### WHAT TO WORK ON
Pull out every line of the listing below where "Wang" appears.

▼▼▼

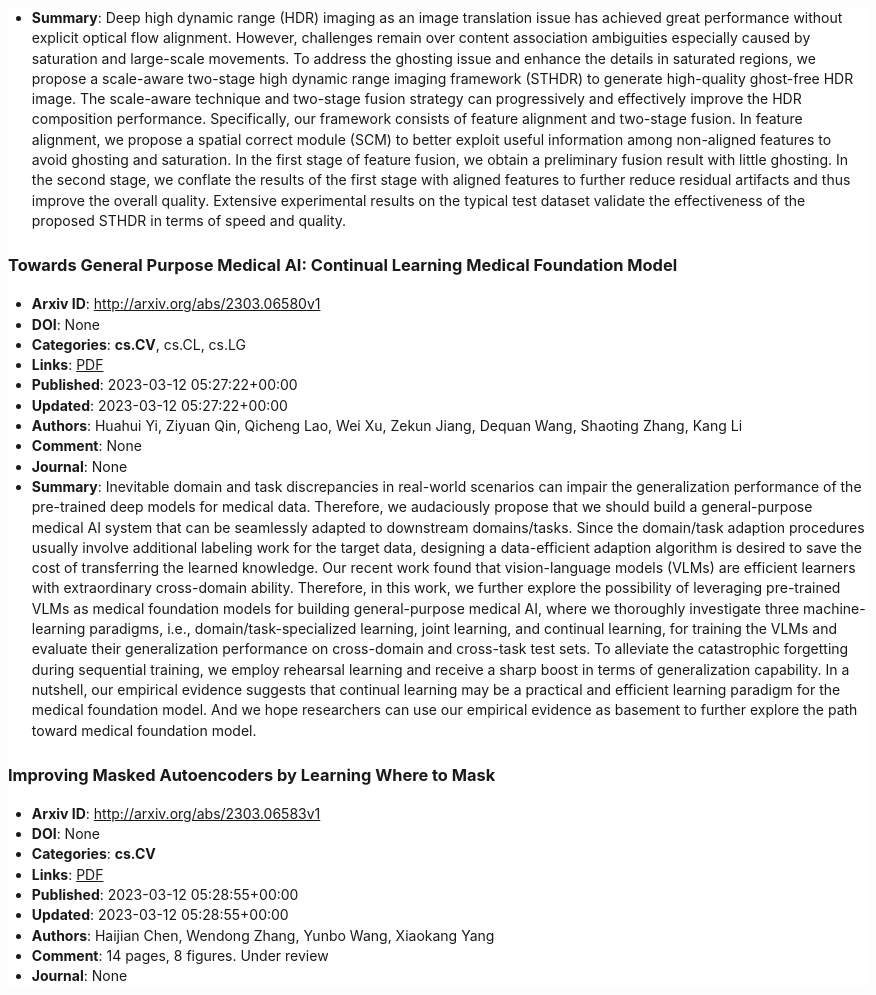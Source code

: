 - **Summary**: Deep high dynamic range (HDR) imaging as an image translation issue has achieved great performance without explicit optical flow alignment. However, challenges remain over content association ambiguities especially caused by saturation and large-scale movements. To address the ghosting issue and enhance the details in saturated regions, we propose a scale-aware two-stage high dynamic range imaging framework (STHDR) to generate high-quality ghost-free HDR image. The scale-aware technique and two-stage fusion strategy can progressively and effectively improve the HDR composition performance. Specifically, our framework consists of feature alignment and two-stage fusion. In feature alignment, we propose a spatial correct module (SCM) to better exploit useful information among non-aligned features to avoid ghosting and saturation. In the first stage of feature fusion, we obtain a preliminary fusion result with little ghosting. In the second stage, we conflate the results of the first stage with aligned features to further reduce residual artifacts and thus improve the overall quality. Extensive experimental results on the typical test dataset validate the effectiveness of the proposed STHDR in terms of speed and quality.



### Towards General Purpose Medical AI: Continual Learning Medical Foundation Model
- **Arxiv ID**: http://arxiv.org/abs/2303.06580v1
- **DOI**: None
- **Categories**: **cs.CV**, cs.CL, cs.LG
- **Links**: [PDF](http://arxiv.org/pdf/2303.06580v1)
- **Published**: 2023-03-12 05:27:22+00:00
- **Updated**: 2023-03-12 05:27:22+00:00
- **Authors**: Huahui Yi, Ziyuan Qin, Qicheng Lao, Wei Xu, Zekun Jiang, Dequan Wang, Shaoting Zhang, Kang Li
- **Comment**: None
- **Journal**: None
- **Summary**: Inevitable domain and task discrepancies in real-world scenarios can impair the generalization performance of the pre-trained deep models for medical data. Therefore, we audaciously propose that we should build a general-purpose medical AI system that can be seamlessly adapted to downstream domains/tasks. Since the domain/task adaption procedures usually involve additional labeling work for the target data, designing a data-efficient adaption algorithm is desired to save the cost of transferring the learned knowledge. Our recent work found that vision-language models (VLMs) are efficient learners with extraordinary cross-domain ability. Therefore, in this work, we further explore the possibility of leveraging pre-trained VLMs as medical foundation models for building general-purpose medical AI, where we thoroughly investigate three machine-learning paradigms, i.e., domain/task-specialized learning, joint learning, and continual learning, for training the VLMs and evaluate their generalization performance on cross-domain and cross-task test sets. To alleviate the catastrophic forgetting during sequential training, we employ rehearsal learning and receive a sharp boost in terms of generalization capability. In a nutshell, our empirical evidence suggests that continual learning may be a practical and efficient learning paradigm for the medical foundation model. And we hope researchers can use our empirical evidence as basement to further explore the path toward medical foundation model.



### Improving Masked Autoencoders by Learning Where to Mask
- **Arxiv ID**: http://arxiv.org/abs/2303.06583v1
- **DOI**: None
- **Categories**: **cs.CV**
- **Links**: [PDF](http://arxiv.org/pdf/2303.06583v1)
- **Published**: 2023-03-12 05:28:55+00:00
- **Updated**: 2023-03-12 05:28:55+00:00
- **Authors**: Haijian Chen, Wendong Zhang, Yunbo Wang, Xiaokang Yang
- **Comment**: 14 pages, 8 figures. Under review
- **Journal**: None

▲▲▲

### EXPECTED ANSWER
- **Authors**: Huahui Yi, Ziyuan Qin, Qicheng Lao, Wei Xu, Zekun Jiang, Dequan Wang, Shaoting Zhang, Kang Li
- **Authors**: Haijian Chen, Wendong Zhang, Yunbo Wang, Xiaokang Yang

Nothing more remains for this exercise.